Needless to say, playwrights are not entirely happy at what they see as a power grab by directors. Ralph Sevush, executive director of the Dramatists Guild of America, says that a director’s work amounts to “moving around the copyrightable contributions of others.” A director is a kind of interpretive artist — creative and often critical to a great performance. But their work is compensated through contract payments, and should not be considered property, say playwrights.
John Weidman, President of the Dramatists Guild, argued that copyrights on stage direction “would clearly operate as liens on a playwright’s play” and have “a potentially devastating effect on the facility and vitality of theatrical production.” Essentially, property rights on stage direction would nip future creativity in the bud. As Times reporter Jesse Green explained:
If each director’s staging of a relatively new play had copyright protection, very soon there would be no staging options left. The play would become so encumbered with licenses, or the risk of lawsuits, that it would be impossible to produce — a net loss to the culture. Even classic works like Romeo and Juliet might gradually be removed from the public domain, thus perverting the aim of copyright law, which is to increase the flow of ideas and artwork by providing an incentive to their creators. “If Leonard Bernstein had been in a position to copyright his interpretation of Mahler,” Mr.
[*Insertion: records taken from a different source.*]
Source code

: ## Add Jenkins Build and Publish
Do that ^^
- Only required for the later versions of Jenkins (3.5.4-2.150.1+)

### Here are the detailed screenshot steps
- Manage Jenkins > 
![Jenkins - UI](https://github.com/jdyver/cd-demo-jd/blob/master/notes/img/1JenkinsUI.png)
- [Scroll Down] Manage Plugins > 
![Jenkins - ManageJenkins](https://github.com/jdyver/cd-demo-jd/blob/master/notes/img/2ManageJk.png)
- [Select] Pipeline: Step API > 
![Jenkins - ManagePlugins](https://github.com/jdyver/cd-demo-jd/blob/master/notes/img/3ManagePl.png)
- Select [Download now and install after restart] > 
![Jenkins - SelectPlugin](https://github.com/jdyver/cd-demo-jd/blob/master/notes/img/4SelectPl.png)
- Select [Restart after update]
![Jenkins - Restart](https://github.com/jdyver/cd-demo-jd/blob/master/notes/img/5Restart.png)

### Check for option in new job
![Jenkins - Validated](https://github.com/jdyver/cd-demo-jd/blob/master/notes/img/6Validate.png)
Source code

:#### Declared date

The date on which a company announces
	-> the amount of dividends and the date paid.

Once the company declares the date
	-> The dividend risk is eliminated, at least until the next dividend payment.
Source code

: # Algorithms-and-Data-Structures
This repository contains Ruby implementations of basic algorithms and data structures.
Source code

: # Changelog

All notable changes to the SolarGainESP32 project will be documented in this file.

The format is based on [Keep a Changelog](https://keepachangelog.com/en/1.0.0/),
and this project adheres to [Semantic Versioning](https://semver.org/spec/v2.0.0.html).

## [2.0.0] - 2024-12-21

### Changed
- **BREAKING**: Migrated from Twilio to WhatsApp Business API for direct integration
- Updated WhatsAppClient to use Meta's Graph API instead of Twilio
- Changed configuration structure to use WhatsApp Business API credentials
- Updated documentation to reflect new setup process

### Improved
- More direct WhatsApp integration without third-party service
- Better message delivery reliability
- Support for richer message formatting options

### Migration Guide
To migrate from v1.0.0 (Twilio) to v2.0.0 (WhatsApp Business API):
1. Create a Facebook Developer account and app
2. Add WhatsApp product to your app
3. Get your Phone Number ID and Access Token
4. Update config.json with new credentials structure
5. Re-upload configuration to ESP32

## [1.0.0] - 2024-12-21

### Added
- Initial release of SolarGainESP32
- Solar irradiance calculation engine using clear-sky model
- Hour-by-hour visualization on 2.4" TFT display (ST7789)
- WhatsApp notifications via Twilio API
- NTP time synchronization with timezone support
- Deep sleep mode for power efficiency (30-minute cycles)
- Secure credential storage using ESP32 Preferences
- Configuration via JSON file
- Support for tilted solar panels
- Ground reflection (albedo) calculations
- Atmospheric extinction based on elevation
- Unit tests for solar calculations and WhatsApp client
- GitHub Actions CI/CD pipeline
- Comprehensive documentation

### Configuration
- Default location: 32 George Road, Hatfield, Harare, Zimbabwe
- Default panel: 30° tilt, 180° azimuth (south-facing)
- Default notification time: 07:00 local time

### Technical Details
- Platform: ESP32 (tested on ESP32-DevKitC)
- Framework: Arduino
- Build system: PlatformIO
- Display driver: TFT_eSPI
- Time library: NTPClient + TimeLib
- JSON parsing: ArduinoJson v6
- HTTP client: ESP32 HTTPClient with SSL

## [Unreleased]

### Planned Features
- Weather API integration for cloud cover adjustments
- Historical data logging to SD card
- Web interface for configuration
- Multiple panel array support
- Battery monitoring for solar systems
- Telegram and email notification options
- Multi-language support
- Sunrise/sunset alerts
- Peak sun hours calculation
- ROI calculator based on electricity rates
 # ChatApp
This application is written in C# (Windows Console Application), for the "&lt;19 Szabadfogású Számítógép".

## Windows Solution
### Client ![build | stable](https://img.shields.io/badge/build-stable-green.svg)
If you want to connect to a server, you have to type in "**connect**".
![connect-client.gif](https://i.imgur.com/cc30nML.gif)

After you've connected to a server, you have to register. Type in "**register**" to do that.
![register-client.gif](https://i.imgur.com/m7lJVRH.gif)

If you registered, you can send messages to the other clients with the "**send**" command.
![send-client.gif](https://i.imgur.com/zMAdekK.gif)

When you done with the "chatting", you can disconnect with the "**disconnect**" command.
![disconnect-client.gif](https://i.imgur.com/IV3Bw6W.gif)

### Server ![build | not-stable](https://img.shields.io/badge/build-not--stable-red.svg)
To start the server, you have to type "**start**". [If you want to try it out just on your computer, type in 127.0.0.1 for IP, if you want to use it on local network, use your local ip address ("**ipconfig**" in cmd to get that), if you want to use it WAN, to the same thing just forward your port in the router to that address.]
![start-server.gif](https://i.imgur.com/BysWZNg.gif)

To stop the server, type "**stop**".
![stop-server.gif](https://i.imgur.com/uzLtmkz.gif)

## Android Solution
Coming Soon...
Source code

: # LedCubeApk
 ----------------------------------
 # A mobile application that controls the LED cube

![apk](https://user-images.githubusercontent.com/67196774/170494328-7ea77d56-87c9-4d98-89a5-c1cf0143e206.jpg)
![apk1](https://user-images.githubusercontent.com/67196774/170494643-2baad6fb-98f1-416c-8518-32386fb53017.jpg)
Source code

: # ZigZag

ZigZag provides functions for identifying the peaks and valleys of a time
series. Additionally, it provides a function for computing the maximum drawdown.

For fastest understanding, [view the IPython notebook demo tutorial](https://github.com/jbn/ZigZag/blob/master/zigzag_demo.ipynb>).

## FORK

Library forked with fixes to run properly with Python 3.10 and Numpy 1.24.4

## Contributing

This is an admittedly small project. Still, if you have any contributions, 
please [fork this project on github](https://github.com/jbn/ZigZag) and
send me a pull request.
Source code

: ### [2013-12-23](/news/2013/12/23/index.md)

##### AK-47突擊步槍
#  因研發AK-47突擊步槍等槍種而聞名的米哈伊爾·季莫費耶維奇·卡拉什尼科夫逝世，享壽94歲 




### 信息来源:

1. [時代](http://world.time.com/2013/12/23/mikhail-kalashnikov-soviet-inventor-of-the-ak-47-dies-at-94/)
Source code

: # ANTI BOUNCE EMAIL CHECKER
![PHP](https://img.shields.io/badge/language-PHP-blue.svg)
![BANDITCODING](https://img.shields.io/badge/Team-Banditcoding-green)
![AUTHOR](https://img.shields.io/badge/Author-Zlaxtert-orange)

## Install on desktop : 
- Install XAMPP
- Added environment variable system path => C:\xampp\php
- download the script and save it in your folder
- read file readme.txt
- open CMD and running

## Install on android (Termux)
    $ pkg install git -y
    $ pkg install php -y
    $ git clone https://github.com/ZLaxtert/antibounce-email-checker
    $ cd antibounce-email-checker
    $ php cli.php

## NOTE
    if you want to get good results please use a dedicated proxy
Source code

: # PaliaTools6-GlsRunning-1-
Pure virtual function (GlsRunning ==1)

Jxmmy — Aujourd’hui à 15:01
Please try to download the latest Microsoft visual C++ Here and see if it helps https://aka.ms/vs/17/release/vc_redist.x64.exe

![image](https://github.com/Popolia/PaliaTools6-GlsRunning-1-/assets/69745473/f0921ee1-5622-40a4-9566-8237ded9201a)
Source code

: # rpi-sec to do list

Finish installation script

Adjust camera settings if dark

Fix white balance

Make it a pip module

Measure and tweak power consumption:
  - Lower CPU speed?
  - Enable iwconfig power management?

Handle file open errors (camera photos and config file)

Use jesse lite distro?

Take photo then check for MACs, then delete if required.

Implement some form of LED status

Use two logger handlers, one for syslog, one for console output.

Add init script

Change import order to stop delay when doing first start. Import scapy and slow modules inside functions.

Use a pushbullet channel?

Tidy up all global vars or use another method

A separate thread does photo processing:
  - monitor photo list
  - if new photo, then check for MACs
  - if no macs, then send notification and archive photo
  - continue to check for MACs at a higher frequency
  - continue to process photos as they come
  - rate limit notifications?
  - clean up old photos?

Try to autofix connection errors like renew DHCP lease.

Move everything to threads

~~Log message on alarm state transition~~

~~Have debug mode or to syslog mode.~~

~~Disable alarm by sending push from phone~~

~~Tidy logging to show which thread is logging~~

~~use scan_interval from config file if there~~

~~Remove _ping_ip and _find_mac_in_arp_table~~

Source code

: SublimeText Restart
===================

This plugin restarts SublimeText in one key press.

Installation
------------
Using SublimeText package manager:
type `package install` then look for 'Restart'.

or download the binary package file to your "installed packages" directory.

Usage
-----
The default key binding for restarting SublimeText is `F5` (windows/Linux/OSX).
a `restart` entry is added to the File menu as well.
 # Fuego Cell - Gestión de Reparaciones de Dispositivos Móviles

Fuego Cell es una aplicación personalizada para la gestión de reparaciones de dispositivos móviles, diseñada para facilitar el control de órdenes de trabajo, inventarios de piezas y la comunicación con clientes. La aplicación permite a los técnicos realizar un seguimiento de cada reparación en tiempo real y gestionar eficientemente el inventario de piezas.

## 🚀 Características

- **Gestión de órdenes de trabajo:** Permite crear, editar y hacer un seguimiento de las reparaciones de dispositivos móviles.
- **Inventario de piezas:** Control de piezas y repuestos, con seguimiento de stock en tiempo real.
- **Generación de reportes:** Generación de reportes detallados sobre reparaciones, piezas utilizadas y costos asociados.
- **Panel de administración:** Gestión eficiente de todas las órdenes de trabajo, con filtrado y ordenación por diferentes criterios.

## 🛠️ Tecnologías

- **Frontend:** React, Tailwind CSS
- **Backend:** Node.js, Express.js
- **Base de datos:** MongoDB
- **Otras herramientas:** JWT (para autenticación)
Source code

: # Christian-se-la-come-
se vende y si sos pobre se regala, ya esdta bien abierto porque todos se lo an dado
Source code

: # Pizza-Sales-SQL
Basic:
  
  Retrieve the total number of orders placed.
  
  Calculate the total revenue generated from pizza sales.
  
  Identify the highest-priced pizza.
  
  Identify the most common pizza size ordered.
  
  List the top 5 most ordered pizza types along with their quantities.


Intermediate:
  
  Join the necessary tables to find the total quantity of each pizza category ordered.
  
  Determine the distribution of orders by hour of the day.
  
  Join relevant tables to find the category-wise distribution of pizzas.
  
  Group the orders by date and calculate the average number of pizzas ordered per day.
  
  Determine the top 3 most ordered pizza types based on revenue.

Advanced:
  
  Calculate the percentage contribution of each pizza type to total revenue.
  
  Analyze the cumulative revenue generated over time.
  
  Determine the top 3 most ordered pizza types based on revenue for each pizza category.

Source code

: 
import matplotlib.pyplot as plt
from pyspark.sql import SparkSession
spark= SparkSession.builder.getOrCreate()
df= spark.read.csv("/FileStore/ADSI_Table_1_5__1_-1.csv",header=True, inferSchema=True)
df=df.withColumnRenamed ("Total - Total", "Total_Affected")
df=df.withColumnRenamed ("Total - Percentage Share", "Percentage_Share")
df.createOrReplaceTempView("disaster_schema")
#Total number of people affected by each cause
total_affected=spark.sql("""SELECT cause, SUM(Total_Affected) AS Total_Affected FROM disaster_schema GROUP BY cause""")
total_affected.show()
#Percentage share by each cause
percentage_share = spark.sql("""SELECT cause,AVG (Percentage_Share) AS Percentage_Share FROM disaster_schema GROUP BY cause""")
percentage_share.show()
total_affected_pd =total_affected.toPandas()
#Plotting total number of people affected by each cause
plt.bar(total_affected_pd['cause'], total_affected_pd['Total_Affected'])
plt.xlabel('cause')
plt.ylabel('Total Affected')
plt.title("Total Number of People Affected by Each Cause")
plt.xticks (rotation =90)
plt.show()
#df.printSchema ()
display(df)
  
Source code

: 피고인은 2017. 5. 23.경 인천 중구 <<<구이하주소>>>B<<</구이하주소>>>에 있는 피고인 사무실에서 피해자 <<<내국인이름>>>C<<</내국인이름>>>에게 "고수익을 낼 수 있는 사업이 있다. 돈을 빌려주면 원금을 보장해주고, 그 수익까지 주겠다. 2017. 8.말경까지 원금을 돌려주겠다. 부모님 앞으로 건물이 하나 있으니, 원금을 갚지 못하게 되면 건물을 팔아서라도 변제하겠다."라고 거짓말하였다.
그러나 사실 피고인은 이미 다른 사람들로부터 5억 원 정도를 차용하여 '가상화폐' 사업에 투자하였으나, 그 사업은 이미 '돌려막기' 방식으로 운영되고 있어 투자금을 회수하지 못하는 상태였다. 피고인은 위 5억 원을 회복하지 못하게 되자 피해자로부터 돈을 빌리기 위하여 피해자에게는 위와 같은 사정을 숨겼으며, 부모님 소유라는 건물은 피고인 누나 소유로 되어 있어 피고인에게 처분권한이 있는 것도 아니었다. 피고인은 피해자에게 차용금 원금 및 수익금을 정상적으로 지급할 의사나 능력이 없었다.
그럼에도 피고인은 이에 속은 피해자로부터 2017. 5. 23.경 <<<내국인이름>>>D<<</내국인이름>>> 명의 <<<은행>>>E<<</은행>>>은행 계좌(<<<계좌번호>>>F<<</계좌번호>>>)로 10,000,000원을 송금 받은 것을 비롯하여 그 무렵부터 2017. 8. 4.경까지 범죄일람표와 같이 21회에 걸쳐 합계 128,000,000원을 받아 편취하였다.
Weidman asked, “would another conductor who thought that interpretation was right, and then conducted Mahler in the same way, be stealing from Bernstein?”
Ah, reply directors, but if the theater is truly a collaborative art form, then why do playwrights get all the glory and revenues from the hundreds of dinner theater performances inspired by a successful Broadway production? As usual the fight over equity is a fight over memory: Who most deserves the credit?
The tragedy here is that strict property norms — copyright law — seem to be the default system for resolving an issue that involves artistic pride and reputation as much as money. Before getting sucked into the maw of property discourse, however, I think creators of all stripes should pause and consider how enlarging the scope of copyright law is not likely to provide a solution; indeed, it would likely undermine the creative collaboration that lies at the heart of the theater. Fortunately for western civilization, neither the Greeks nor Shakespeare felt the need to assert broad follow-on rights to their plays, let alone the stage directions.